介護職へのUターン転職の問題点と改善案

Uターン転職をした際、都心部とは異なり、転職先の利用者に近所の旧知の家族がいるというケースは珍しくない。長年家族ぐるみで付き合ってきた知り合いが介護サービスを受ける利用者になった場合、それまで築いてきた人間関係が微妙に変化してしまうことがある。顔見知りだから特別待遇を暗に期待してしまう、依頼者側の家族に対し、介護職員の1人として、毅然とした対応を届けることが難しくなる地元特有のしがらみは、大きな問題点のひとつと言えるだろう。

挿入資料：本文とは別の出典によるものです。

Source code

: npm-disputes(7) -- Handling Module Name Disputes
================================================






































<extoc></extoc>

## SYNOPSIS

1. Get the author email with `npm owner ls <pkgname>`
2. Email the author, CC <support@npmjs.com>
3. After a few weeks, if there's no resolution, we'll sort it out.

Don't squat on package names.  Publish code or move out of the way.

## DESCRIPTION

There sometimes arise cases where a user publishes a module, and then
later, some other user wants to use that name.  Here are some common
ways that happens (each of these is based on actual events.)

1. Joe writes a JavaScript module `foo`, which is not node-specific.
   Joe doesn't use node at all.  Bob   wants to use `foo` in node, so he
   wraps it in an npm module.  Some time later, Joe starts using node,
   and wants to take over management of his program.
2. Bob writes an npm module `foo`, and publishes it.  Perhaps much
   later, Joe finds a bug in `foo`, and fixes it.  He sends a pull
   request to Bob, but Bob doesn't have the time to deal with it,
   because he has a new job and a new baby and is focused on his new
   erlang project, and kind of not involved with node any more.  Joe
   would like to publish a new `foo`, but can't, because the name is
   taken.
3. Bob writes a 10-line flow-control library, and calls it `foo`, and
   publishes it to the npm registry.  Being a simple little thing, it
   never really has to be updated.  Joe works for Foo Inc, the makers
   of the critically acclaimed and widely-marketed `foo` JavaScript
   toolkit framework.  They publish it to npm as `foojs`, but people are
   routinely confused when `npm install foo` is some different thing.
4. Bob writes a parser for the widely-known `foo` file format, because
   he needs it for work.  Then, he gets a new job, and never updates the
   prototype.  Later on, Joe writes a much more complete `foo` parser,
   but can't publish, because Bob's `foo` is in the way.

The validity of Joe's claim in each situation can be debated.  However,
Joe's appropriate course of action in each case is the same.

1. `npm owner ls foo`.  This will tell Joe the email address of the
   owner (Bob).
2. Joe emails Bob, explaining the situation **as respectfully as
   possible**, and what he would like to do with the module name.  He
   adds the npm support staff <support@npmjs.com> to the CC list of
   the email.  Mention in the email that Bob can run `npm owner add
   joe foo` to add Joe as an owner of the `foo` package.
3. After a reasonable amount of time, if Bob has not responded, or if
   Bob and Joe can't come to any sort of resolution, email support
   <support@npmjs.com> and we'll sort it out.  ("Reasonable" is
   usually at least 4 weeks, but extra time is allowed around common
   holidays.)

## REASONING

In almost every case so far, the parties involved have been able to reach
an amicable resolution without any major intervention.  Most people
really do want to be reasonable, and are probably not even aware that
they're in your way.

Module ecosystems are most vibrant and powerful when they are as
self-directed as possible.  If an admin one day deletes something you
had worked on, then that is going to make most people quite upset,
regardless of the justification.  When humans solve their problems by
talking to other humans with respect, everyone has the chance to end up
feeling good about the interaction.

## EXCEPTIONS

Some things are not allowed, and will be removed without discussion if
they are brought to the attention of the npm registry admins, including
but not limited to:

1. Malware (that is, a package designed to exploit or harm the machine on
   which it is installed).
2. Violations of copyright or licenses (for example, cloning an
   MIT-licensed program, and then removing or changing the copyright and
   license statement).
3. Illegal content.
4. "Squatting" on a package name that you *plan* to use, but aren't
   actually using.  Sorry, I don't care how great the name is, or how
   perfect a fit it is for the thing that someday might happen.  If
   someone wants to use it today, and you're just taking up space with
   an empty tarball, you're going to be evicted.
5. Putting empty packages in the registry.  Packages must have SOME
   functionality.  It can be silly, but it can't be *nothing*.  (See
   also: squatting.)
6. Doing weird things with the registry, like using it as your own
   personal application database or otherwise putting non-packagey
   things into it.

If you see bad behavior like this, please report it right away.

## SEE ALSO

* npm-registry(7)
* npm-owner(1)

次に都心部と比較して、対象となる家屋の絶対数が少なく、それぞれの利用者宅に訪問するまでの移動距離が長くなる傾向も避けられない。少人数のスタッフで広域対応が求められる事業所も多く、利用者への介護以外の部分で、時間と労力双方の負担が大きくなることを想定しておく必要がある。こうしたUターン先である故郷での介護職への従事には、都心部とは違う、その地域独自の特徴を踏まえ、想定される問題への改善案を講じておくことが有効である。自らが地域密着で介護職に勤しむ上で、公私混同やなし崩し的な対応が許されないことを、自身はもとより家族全員が正しく理解していなければならない。次に自らも体調管理と体力増強に努める生活習慣も重要だ。転職先で介護士として長く勤務したいのであれば、都心部で働いていたときには求められなかった家族や周辺の理解と、心身のコンディションの自己管理が求められるだろう。